▶ [WORK INSTRUCTION]:
Return, word for word, only the lines of the data below that lie between the line with "the workbench component" and the line with "custom Notebook Images", those two lines included.

(Dataset items)
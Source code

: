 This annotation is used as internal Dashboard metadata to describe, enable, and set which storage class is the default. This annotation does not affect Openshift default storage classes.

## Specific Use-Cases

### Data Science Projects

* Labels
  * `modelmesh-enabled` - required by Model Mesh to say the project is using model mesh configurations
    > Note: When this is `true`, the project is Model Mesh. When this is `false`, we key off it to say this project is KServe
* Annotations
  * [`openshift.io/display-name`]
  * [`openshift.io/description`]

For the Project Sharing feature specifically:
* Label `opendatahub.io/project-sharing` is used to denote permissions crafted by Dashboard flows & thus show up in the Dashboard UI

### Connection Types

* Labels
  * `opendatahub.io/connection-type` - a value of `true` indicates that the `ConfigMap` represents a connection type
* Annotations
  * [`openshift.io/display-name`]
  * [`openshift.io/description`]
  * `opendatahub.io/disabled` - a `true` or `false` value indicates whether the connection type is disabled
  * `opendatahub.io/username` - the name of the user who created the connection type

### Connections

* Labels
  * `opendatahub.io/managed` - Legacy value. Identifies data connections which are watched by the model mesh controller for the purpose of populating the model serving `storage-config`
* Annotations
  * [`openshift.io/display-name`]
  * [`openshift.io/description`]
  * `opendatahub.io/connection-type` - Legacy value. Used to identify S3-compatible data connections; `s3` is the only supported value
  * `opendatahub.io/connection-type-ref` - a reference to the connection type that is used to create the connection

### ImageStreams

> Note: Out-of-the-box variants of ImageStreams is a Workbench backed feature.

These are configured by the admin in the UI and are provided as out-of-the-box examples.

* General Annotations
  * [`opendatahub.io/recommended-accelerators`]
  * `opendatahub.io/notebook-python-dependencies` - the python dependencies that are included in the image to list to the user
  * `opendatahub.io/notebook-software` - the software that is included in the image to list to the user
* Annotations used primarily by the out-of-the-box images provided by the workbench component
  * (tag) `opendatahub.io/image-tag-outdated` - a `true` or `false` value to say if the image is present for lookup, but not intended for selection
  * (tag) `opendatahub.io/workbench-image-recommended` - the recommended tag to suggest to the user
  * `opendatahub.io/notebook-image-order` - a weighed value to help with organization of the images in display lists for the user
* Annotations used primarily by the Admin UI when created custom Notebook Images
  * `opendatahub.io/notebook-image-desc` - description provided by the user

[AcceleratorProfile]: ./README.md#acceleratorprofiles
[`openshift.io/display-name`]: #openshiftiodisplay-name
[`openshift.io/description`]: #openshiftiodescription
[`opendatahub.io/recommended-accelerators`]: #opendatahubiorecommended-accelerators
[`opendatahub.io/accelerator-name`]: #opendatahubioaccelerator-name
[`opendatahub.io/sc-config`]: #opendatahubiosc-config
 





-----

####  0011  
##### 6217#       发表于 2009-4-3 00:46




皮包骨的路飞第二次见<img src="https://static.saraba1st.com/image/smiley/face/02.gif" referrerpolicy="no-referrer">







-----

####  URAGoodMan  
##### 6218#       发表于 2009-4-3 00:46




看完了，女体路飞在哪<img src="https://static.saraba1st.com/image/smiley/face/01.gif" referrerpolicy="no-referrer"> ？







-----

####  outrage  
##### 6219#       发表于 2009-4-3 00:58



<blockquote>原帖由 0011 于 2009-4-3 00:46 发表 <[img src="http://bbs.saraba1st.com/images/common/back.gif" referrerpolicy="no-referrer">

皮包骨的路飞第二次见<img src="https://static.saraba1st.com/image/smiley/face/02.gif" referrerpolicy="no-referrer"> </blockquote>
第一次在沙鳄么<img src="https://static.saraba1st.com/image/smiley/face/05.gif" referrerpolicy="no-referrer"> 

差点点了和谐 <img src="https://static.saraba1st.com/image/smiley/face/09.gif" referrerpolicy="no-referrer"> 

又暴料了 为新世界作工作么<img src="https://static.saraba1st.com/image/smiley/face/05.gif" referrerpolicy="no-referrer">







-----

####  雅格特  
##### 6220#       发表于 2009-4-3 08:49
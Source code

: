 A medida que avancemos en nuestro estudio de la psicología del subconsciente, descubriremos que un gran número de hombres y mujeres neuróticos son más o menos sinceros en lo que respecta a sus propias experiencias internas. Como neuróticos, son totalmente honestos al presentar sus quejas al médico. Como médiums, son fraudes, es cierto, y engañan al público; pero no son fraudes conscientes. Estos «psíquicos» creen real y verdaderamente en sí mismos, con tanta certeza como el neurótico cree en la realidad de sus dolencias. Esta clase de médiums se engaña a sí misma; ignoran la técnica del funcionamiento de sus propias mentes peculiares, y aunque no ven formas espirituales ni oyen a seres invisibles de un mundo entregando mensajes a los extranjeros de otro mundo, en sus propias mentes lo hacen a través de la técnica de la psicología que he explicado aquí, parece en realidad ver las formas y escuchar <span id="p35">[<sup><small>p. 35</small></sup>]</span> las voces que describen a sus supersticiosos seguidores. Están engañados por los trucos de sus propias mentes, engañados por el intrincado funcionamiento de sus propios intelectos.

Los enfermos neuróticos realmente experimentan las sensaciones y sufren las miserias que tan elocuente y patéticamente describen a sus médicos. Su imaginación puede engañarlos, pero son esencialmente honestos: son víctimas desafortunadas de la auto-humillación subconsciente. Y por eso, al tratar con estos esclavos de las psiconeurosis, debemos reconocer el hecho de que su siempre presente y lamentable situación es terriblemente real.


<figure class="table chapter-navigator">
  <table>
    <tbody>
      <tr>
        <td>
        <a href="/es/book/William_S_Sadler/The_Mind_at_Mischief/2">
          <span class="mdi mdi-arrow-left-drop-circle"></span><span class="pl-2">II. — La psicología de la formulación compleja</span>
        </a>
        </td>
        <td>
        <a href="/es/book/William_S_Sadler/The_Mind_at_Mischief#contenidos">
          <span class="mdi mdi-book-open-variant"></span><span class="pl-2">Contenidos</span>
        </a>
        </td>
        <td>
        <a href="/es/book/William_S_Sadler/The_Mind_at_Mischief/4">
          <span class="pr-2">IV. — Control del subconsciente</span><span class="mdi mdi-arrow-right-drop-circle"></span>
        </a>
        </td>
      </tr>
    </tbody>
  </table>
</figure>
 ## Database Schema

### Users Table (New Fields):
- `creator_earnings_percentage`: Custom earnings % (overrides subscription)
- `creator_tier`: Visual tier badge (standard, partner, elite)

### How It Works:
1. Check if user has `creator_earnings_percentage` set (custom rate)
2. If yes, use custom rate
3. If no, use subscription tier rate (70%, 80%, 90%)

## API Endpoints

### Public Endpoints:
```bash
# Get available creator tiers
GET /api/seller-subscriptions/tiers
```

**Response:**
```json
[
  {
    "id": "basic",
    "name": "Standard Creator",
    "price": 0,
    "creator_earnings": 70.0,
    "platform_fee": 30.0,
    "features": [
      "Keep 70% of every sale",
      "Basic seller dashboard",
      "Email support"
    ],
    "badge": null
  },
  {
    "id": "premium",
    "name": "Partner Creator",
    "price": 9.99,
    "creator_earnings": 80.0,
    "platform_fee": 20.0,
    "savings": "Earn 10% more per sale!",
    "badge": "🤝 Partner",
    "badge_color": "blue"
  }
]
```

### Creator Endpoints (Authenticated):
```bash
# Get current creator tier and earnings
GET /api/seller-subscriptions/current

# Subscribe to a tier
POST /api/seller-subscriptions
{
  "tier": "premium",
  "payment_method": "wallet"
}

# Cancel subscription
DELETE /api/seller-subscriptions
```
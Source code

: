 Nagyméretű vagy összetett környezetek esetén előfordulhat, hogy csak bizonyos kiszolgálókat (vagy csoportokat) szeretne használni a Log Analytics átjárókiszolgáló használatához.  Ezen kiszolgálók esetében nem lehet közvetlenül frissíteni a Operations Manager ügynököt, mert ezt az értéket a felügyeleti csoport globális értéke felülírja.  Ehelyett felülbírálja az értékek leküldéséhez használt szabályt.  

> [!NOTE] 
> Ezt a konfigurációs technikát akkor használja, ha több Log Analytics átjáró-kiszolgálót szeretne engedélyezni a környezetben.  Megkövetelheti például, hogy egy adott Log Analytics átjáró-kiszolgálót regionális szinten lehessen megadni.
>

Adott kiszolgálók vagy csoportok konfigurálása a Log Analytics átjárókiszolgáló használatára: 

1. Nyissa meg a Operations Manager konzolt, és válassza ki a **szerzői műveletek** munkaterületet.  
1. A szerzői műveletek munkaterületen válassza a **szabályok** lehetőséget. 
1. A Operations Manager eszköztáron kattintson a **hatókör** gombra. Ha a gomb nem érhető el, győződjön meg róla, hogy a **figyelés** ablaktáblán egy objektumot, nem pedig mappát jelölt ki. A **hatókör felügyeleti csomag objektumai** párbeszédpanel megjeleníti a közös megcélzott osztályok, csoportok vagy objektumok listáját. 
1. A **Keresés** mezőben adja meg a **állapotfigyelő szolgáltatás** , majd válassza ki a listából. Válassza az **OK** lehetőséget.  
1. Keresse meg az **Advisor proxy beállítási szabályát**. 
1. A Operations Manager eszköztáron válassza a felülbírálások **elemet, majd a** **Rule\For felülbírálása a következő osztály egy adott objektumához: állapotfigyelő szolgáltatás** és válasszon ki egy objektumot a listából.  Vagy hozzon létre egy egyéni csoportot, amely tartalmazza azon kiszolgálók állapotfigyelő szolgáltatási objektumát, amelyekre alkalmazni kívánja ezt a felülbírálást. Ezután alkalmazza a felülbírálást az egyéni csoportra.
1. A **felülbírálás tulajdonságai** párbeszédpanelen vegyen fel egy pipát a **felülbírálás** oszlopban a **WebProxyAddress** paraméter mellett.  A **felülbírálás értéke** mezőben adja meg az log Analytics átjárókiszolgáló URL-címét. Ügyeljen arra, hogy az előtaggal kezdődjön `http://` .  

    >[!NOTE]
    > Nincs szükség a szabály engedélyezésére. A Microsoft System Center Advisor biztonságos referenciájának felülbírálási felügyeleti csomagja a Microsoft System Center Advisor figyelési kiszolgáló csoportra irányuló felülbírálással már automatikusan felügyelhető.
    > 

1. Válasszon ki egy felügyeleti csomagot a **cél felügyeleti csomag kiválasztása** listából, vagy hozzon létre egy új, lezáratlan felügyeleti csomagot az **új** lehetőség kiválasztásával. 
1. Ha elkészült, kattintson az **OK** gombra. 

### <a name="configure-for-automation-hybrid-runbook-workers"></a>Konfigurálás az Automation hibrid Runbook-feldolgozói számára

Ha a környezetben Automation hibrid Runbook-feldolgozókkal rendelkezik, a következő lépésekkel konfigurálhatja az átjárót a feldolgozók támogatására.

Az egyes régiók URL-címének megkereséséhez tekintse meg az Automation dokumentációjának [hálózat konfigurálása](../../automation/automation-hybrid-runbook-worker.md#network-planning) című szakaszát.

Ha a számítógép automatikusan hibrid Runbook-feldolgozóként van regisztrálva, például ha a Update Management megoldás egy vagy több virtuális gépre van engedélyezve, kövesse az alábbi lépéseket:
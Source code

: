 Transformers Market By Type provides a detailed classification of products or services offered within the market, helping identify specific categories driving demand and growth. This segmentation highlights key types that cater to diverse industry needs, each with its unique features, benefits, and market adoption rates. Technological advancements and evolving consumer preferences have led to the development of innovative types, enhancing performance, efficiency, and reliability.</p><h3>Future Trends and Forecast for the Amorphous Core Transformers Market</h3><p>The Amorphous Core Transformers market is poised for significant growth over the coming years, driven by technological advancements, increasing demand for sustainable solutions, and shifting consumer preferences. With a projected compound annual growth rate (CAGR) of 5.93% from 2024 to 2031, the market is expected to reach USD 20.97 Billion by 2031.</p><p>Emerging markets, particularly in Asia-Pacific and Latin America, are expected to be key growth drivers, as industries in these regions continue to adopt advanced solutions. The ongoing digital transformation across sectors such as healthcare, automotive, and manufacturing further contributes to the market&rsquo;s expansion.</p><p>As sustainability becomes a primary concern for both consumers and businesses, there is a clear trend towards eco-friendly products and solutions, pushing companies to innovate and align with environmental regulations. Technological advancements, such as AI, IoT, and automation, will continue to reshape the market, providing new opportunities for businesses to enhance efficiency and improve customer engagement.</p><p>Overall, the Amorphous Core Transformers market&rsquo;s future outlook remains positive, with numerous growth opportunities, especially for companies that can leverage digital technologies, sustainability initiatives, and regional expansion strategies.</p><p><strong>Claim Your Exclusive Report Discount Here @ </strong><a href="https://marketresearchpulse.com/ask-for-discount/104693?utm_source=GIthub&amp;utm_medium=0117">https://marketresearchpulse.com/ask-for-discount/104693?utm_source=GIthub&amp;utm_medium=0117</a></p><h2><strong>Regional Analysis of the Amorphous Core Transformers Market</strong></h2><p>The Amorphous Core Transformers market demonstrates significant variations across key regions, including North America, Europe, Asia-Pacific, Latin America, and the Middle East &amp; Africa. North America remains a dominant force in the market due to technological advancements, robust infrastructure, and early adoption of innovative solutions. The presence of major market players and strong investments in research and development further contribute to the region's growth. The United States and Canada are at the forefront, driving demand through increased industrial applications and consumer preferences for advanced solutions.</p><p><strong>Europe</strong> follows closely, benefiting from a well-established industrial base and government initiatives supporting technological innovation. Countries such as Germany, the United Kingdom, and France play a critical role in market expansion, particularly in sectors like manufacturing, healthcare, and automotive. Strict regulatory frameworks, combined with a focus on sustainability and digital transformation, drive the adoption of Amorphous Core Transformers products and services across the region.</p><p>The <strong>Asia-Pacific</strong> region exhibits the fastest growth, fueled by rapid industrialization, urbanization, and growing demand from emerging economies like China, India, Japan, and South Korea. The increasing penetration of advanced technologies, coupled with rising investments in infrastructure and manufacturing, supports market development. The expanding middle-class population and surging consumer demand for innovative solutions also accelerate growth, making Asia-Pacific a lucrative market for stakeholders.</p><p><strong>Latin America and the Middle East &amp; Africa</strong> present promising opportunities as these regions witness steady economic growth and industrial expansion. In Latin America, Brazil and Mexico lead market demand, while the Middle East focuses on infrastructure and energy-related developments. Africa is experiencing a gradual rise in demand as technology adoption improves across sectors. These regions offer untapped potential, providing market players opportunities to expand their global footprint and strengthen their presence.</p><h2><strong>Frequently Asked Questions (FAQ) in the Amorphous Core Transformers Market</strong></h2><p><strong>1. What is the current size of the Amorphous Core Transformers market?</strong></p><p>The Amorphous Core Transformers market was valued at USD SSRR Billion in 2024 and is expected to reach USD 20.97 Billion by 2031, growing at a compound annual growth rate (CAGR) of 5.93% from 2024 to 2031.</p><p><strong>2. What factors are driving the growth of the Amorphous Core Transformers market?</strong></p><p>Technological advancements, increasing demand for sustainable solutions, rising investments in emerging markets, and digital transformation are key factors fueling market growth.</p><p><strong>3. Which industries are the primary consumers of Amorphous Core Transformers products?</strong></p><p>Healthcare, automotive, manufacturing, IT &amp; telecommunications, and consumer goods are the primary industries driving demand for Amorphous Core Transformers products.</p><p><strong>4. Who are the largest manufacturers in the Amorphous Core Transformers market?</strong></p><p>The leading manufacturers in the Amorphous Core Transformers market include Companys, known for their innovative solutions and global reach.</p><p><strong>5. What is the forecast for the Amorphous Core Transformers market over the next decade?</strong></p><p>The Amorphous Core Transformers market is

▶ [YOUR SOLUTION]:
* Annotations used primarily by the out-of-the-box images provided by the workbench component
  * (tag) `opendatahub.io/image-tag-outdated` - a `true` or `false` value to say if the image is present for lookup, but not intended for selection
  * (tag) `opendatahub.io/workbench-image-recommended` - the recommended tag to suggest to the user
  * `opendatahub.io/notebook-image-order` - a weighed value to help with organization of the images in display lists for the user
* Annotations used primarily by the Admin UI when created custom Notebook Images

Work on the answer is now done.